Saved data entries

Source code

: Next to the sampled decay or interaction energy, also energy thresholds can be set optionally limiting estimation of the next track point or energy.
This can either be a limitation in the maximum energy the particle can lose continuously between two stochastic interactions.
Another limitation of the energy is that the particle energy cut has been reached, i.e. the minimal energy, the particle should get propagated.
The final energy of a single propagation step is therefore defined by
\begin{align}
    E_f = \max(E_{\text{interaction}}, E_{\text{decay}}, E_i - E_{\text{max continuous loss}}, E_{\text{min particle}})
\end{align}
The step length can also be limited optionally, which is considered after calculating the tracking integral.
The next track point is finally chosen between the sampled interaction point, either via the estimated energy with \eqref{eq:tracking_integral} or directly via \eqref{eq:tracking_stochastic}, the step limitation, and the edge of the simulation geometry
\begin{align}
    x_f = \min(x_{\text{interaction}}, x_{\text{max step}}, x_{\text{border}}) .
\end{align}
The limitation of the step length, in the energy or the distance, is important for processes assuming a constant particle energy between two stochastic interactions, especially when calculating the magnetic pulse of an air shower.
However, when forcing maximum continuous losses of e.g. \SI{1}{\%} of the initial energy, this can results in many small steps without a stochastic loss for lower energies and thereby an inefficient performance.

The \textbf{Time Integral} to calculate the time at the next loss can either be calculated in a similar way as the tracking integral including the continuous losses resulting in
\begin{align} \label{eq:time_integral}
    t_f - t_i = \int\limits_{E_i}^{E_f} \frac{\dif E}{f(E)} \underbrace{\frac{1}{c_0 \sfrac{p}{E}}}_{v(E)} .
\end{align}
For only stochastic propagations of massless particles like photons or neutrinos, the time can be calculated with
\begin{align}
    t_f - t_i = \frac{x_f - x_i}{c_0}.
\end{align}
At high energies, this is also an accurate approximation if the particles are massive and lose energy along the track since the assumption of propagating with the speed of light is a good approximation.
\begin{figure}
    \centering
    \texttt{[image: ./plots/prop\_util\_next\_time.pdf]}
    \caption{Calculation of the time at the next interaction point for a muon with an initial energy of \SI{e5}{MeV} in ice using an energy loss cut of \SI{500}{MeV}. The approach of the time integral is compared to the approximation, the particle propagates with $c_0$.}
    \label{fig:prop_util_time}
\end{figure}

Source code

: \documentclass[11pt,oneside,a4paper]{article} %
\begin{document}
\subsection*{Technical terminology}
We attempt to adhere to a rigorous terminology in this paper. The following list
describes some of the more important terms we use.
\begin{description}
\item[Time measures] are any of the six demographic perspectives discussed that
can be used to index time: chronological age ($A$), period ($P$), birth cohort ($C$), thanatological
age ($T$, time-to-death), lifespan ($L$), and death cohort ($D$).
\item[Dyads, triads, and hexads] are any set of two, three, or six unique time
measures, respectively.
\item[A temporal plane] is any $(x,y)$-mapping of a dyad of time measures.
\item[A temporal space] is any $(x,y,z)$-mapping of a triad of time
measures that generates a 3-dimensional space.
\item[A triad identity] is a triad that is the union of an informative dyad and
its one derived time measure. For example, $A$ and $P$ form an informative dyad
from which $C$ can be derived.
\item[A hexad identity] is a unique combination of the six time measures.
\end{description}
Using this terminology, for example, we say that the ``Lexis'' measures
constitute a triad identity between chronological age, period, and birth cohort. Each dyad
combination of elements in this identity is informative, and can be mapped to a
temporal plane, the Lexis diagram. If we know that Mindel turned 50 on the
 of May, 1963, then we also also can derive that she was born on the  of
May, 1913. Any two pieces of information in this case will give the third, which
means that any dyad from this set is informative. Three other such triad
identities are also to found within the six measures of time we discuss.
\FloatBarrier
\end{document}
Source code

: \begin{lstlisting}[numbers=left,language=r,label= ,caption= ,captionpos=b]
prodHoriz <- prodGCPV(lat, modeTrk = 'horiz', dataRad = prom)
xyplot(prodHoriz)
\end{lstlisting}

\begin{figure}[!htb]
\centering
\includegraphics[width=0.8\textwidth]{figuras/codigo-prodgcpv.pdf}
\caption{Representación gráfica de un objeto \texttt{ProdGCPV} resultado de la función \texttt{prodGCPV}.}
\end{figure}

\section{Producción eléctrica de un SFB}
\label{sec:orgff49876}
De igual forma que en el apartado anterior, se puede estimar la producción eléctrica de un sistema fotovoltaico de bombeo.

**Exercise goal:**
Retype the entries above. Match them exactly.

**Answer for this exercise:**
Source code

: Next to the sampled decay or interaction energy, also energy thresholds can be set optionally limiting estimation of the next track point or energy.
This can either be a limitation in the maximum energy the particle can lose continuously between two stochastic interactions.
Another limitation of the energy is that the particle energy cut has been reached, i.e. the minimal energy, the particle should get propagated.
The final energy of a single propagation step is therefore defined by
\begin{align}
    E_f = \max(E_{\text{interaction}}, E_{\text{decay}}, E_i - E_{\text{max continuous loss}}, E_{\text{min particle}})
\end{align}
The step length can also be limited optionally, which is considered after calculating the tracking integral.
The next track point is finally chosen between the sampled interaction point, either via the estimated energy with \eqref{eq:tracking_integral} or directly via \eqref{eq:tracking_stochastic}, the step limitation, and the edge of the simulation geometry
\begin{align}
    x_f = \min(x_{\text{interaction}}, x_{\text{max step}}, x_{\text{border}}) .
\end{align}
The limitation of the step length, in the energy or the distance, is important for processes assuming a constant particle energy between two stochastic interactions, especially when calculating the magnetic pulse of an air shower.
However, when forcing maximum continuous losses of e.g. \SI{1}{\%} of the initial energy, this can results in many small steps without a stochastic loss for lower energies and thereby an inefficient performance.

The \textbf{Time Integral} to calculate the time at the next loss can either be calculated in a similar way as the tracking integral including the continuous losses resulting in
\begin{align} \label{eq:time_integral}
    t_f - t_i = \int\limits_{E_i}^{E_f} \frac{\dif E}{f(E)} \underbrace{\frac{1}{c_0 \sfrac{p}{E}}}_{v(E)} .
\end{align}
For only stochastic propagations of massless particles like photons or neutrinos, the time can be calculated with
\begin{align}
    t_f - t_i = \frac{x_f - x_i}{c_0}.
\end{align}
At high energies, this is also an accurate approximation if the particles are massive and lose energy along the track since the assumption of propagating with the speed of light is a good approximation.
\begin{figure}
    \centering
    \texttt{[image: ./plots/prop\_util\_next\_time.pdf]}
    \caption{Calculation of the time at the next interaction point for a muon with an initial energy of \SI{e5}{MeV} in ice using an energy loss cut of \SI{500}{MeV}. The approach of the time integral is compared to the approximation, the particle propagates with $c_0$.}
    \label{fig:prop_util_time}
\end{figure}

Source code

: \documentclass[11pt,oneside,a4paper]{article} %
\begin{document}
\subsection*{Technical terminology}
We attempt to adhere to a rigorous terminology in this paper. The following list
describes some of the more important terms we use.
\begin{description}
\item[Time measures] are any of the six demographic perspectives discussed that
can be used to index time: chronological age ($A$), period ($P$), birth cohort ($C$), thanatological
age ($T$, time-to-death), lifespan ($L$), and death cohort ($D$).
\item[Dyads, triads, and hexads] are any set of two, three, or six unique time
measures, respectively.
\item[A temporal plane] is any $(x,y)$-mapping of a dyad of time measures.
\item[A temporal space] is any $(x,y,z)$-mapping of a triad of time
measures that generates a 3-dimensional space.
\item[A triad identity] is a triad that is the union of an informative dyad and
its one derived time measure. For example, $A$ and $P$ form an informative dyad
from which $C$ can be derived.
\item[A hexad identity] is a unique combination of the six time measures.
\end{description}
Using this terminology, for example, we say that the ``Lexis'' measures
constitute a triad identity between chronological age, period, and birth cohort. Each dyad
combination of elements in this identity is informative, and can be mapped to a
temporal plane, the Lexis diagram. If we know that Mindel turned 50 on the
 of May, 1963, then we also also can derive that she was born on the  of
May, 1913. Any two pieces of information in this case will give the third, which
means that any dyad from this set is informative. Three other such triad
identities are also to found within the six measures of time we discuss.
\FloatBarrier
\end{document}
Source code

: \begin{lstlisting}[numbers=left,language=r,label= ,caption= ,captionpos=b]
prodHoriz <- prodGCPV(lat, modeTrk = 'horiz', dataRad = prom)
xyplot(prodHoriz)
\end{lstlisting}

\begin{figure}[!htb]
\centering
\includegraphics[width=0.8\textwidth]{figuras/codigo-prodgcpv.pdf}
\caption{Representación gráfica de un objeto \texttt{ProdGCPV} resultado de la función \texttt{prodGCPV}.}
\end{figure}

\section{Producción eléctrica de un SFB}
\label{sec:orgff49876}
De igual forma que en el apartado anterior, se puede estimar la producción eléctrica de un sistema fotovoltaico de bombeo.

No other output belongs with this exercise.